Power Strings||POJ2406

link:http://poj.org/problem?id=2406
Description

Given two strings a and b we define a*b to be their concatenation. For example, if a = "abc" and b = "def" then a*b = "abcdef". If we think of concatenation as multiplication, exponentiation by a non-negative integer is defined in the normal way: a^0 = "" (the empty string) and a^(n+1) = a*(a^n).

Input

Each test case is a line of input representing s, a string of printable characters. The length of s will be at least 1 and will not exceed 1 million characters.
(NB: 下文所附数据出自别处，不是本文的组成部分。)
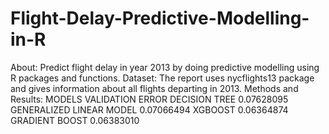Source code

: # Flight-Delay-Predictive-Modelling-in-R

About:
Predict flight delay in year 2013 by doing predictive modelling using R packages and functions.
Dataset:
The report uses nycflights13 package and gives information about all flights departing in 2013.
Methods and Results:
MODELS	                VALIDATION ERROR
DECISION TREE	            0.07628095
GENERALIZED LINEAR MODEL	0.07066494
XGBOOST	                  0.06364874
GRADIENT BOOST	          0.06383010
A line containing a period follows the last test case.

Output

For each s you should print the largest n such that s = a^n for some string a.

Sample Input

abcd
aaaa
ababab
.

Sample Output

1
4
3

Hint

This problem has huge input, use scanf instead of cin to avoid time limit exceed.
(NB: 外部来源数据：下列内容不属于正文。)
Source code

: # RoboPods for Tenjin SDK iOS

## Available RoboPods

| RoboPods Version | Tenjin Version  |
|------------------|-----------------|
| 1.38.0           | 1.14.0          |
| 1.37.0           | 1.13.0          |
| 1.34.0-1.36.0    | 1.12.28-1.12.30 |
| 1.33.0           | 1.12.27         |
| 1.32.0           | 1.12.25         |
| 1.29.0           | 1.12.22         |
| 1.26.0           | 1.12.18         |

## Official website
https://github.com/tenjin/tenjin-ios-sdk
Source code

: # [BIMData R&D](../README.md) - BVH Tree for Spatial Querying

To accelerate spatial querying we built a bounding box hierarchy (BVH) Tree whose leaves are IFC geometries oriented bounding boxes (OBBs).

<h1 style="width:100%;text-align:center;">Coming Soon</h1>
题解：令n为字符串长度，如果n可以被n-next[n]整除，那么这个商就是结果，反之输出1
AC代码：

#include<cstdio>
#include<cmath>
#include<cstdlib>
#include<cstring>
#include<algorithm>
#include<iostream>
using namespace std;
char s[1000010];
int next[1000010];
int kmp()
{
    int n=strlen(s);
    int i,j;
    i=0,j=-1;
    next[0]=-1;
    while(s[i])
    {
        if(j==-1||s[i]==s[j])
        {
            i++,j++;
            next[i]=j;
        }
        else
        {
            j=next[j];
        }
    }
    int s;
    s=n-j;//此时的j就和next[n]相等 
    if(n%s==0)
        return n/s;
    else
        return 1;
}
int main()
{
    while(scanf("%s",s),s[0]!='.')
    {
        printf("%d\n",kmp());
    }
return 0;
}